I tend to take the view, you know, that Obama is perfectly happy to do what I want him to do, all things being equal: he'd have run through a $2-trillion stimulus, single-payer universal health care, and a Manhattan Project–magnitude attack on fossil fuels if he'd been able to see a path that got us there, and he's managed to not do an awful lot of the dreadful things he's been accused of nefariously planning, like cutting Social Security, bombing Iran, bombing Syria, bombing Ukraine, and having Mr. Glenn Greenwald thrown unceremoniously into a dungeon. Indeed he's done an enormous amount of actually good stuff, as Krugman is saying today, including in foreign affairs as far as I'm concerned (Iran!!!), and everything our unspeakable Congress is preventing him from doing is stuff I would more or less approve of.

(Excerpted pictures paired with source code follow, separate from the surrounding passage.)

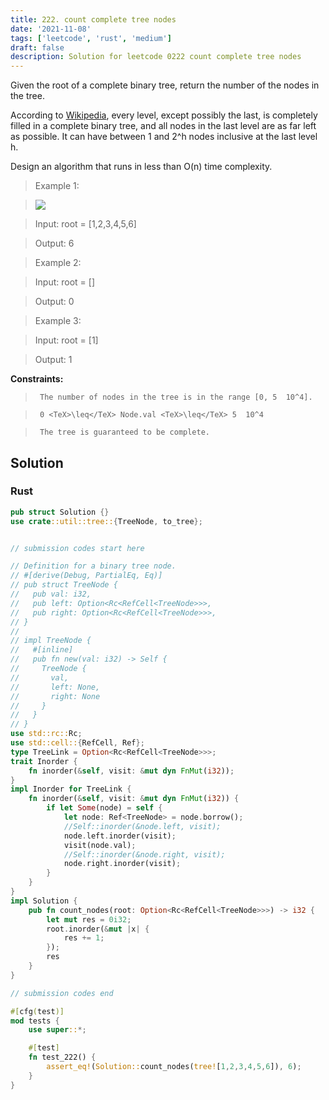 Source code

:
 ```yaml
---
title: 222. count complete tree nodes
date: '2021-11-08'
tags: ['leetcode', 'rust', 'medium']
draft: false
description: Solution for leetcode 0222 count complete tree nodes
---
```


 

  Given the root of a complete binary tree, return the number of the nodes in the tree.

  According to [Wikipedia](http://en.wikipedia.org/wiki/Binary_tree#Types_of_binary_trees), every level, except possibly the last, is completely filled in a complete binary tree, and all nodes in the last level are as far left as possible. It can have between 1 and 2^h nodes inclusive at the last level h.

  Design an algorithm that runs in less than O(n) time complexity.

   

 >   Example 1:

 >   ![](https://assets.leetcode.com/uploads/2021/01/14/complete.jpg)

 >   Input: root <TeX>=</TeX> [1,2,3,4,5,6]

 >   Output: 6

  

 >   Example 2:

  

 >   Input: root <TeX>=</TeX> []

 >   Output: 0

  

 >   Example 3:

  

 >   Input: root <TeX>=</TeX> [1]

 >   Output: 1

  

   

  **Constraints:**

  

 >   	The number of nodes in the tree is in the range [0, 5  10^4].

 >   	0 <TeX>\leq</TeX> Node.val <TeX>\leq</TeX> 5  10^4

 >   	The tree is guaranteed to be complete.


## Solution
### Rust
```rust
pub struct Solution {}
use crate::util::tree::{TreeNode, to_tree};


// submission codes start here

// Definition for a binary tree node.
// #[derive(Debug, PartialEq, Eq)]
// pub struct TreeNode {
//   pub val: i32,
//   pub left: Option<Rc<RefCell<TreeNode>>>,
//   pub right: Option<Rc<RefCell<TreeNode>>>,
// }
// 
// impl TreeNode {
//   #[inline]
//   pub fn new(val: i32) -> Self {
//     TreeNode {
//       val,
//       left: None,
//       right: None
//     }
//   }
// }
use std::rc::Rc;
use std::cell::{RefCell, Ref};
type TreeLink = Option<Rc<RefCell<TreeNode>>>;
trait Inorder {
    fn inorder(&self, visit: &mut dyn FnMut(i32));
}
impl Inorder for TreeLink {
    fn inorder(&self, visit: &mut dyn FnMut(i32)) {
        if let Some(node) = self {
            let node: Ref<TreeNode> = node.borrow();
            //Self::inorder(&node.left, visit);
            node.left.inorder(visit);
            visit(node.val);
            //Self::inorder(&node.right, visit);
            node.right.inorder(visit);
        }    
    }
}
impl Solution {
    pub fn count_nodes(root: Option<Rc<RefCell<TreeNode>>>) -> i32 {
        let mut res = 0i32;
        root.inorder(&mut |x| {
            res += 1;
        });
        res
    }
}

// submission codes end

#[cfg(test)]
mod tests {
    use super::*;

    #[test]
    fn test_222() {
        assert_eq!(Solution::count_nodes(tree![1,2,3,4,5,6]), 6);
    }
}

```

Not Everything is Plain Black & White by the unhappily spelled Fuschia Nightfire. |
But practically everybody in the talking-head profession will believe it, or profess to believe it, and it will get huge for a while. Conservative heads will explode as they determine Obama has decided to do what they said they wanted him to do and scramble to oppose it anyhow. Some commentators who may call themselves "progressive" will start crying fascist and denouncing the New Bush, others who may call themselves "liberal" will, I'm afraid, turn warmonger and excitedly start discussing bombing targets.
I'm not going to do that, but follow my usual observer's-paradox policy of assuming that the way we watch the situation affects how it develops, and keep asserting as long as it's possible that what Obama "really wants" is the least karma-loaded outcome he can work his way to no matter what the anonymi are telling us, meaning in particular yes to Iran but no to airstrikes. And I'll be angry if I'm wrong, as I would have been over the other bombings that haven't happened over the past five years, as opposed to the ones that have (against people I guess an honest person might be able to regard as "enemies"), which mostly just make me sad.